WHAT IS REQUIRED – Scan the entries and state how many lines contain "center". Write no other text.

= = = = = = =

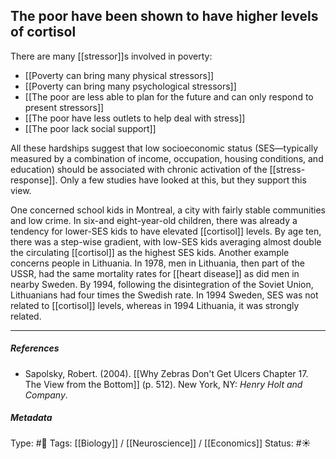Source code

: ## The poor have been shown to have higher levels of cortisol  # 

There are many [[stressor]]s involved in poverty:

- [[Poverty can bring many physical stressors]]
- [[Poverty can bring many psychological stressors]]
- [[The poor are less able to plan for the future and can only respond to present stressors]]
- [[The poor have less outlets to help deal with stress]]
- [[The poor lack social support]]

All these hardships suggest that low socioeconomic status (SES—typically measured by a combination of income, occupation, housing conditions, and education) should be associated with chronic activation of the [[stress-response]]. Only a few studies have looked at this, but they support this view. 

One concerned school kids in Montreal, a city with fairly stable communities and low crime. In six-and eight-year-old children, there was already a tendency for lower-SES kids to have elevated [[cortisol]] levels. By age ten, there was a step-wise gradient, with low-SES kids averaging almost double the circulating [[cortisol]] as the highest SES kids. Another example concerns people in Lithuania. In 1978, men in Lithuania, then part of the USSR, had the same mortality rates for [[heart disease]] as did men in nearby Sweden. By 1994, following the disintegration of the Soviet Union, Lithuanians had four times the Swedish rate. In 1994 Sweden, SES was not related to [[cortisol]] levels, whereas in 1994 Lithuania, it was strongly related.

___

##### References

- Sapolsky, Robert. (2004). [[Why Zebras Don't Get Ulcers Chapter 17. The View from the Bottom]] (p. 512). New York, NY: _Henry Holt and Company_.

##### Metadata

Type: #🔴 
Tags: [[Biology]] / [[Neuroscience]] / [[Economics]] 
Status: #☀️ 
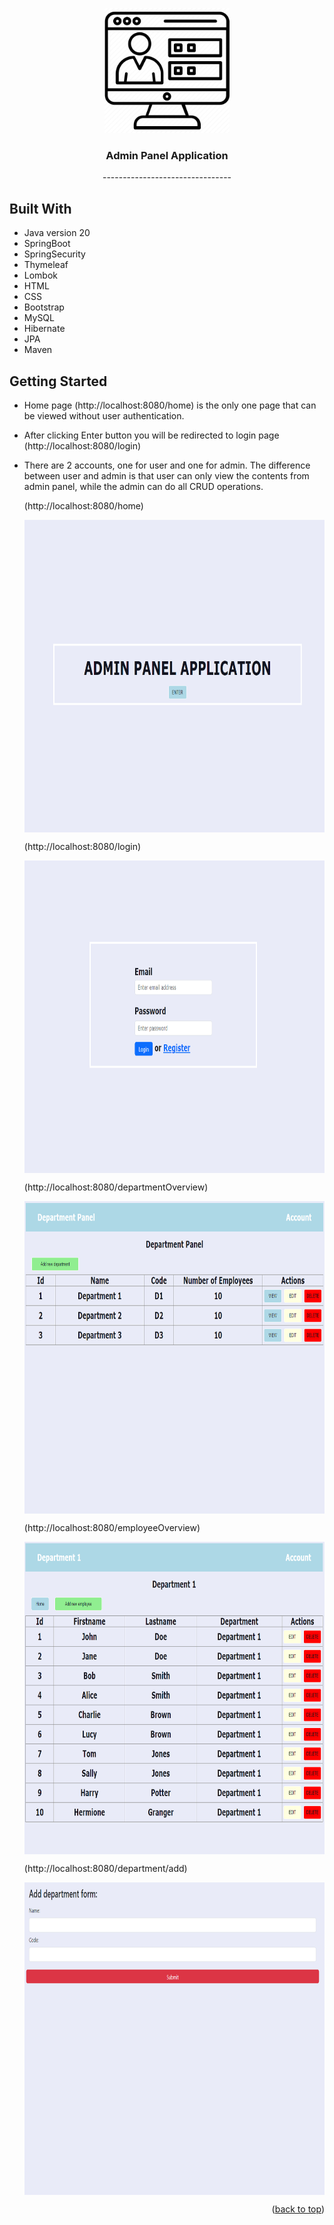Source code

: <a name="readme-top"></a>

<!-- PROJECT LOGO -->
<div align="center">
  <a href="https://github.com/dumitrasculuca07/springboot-crud-implementation">
    <img src="images/logo.png" alt="Logo" width="200" height="200">
  </a>

  <h3 align="center">Admin Panel Application</h3>
  <p align="center">--------------------------------</p>
</div>
<h2>Built With</h2> 

<ul>
  <li>Java version 20</li>
  <li>SpringBoot</li>
  <li>SpringSecurity</li>
  <li>Thymeleaf</li>
  <li>Lombok</li>
  <li>HTML</li>
  <li>CSS</li>
  <li>Bootstrap</li>
  <li>MySQL</li>
  <li>Hibernate</li>
  <li>JPA</li>
  <li>Maven</li>
</ul>


<!-- GETTING STARTED -->
## Getting Started
- Home page (http://localhost:8080/home) is the only one page that can be viewed without user authentication.
- After clicking Enter button you will be redirected to login page (http://localhost:8080/login)
- There are 2 accounts, one for user and one for admin. The difference between user and admin is that user can only view the contents from admin panel, while the admin can do all CRUD operations.

  <p align="left">(http://localhost:8080/home)</p>
  <img src="images/homePage.png" alt="homePage" width="1000" height="500" align="center">
  <p align="left">(http://localhost:8080/login)</p>
  <img src="images/loginPage.png" alt="loginPage" width="1000" height="500" align="center">
  <p align="left">(http://localhost:8080/departmentOverview)</p>
  <img src="images/departmentOverview.png" alt="departmentOverview" width="1000" height="500" align="center">
  <p align="left">(http://localhost:8080/employeeOverview)</p>
  <img src="images/employeeOverview.png" alt="employeeOverview" width="1000" height="500" align="center">
  <p align="left">(http://localhost:8080/department/add)</p>
  <img src="images/addDepartment.png" alt="addDepartment" width="1000" height="500" align="center">
  <p align="right">(<a href="#readme-top">back to top</a>)</p>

= = = = = = =

EXERCISE SOLUTION – 8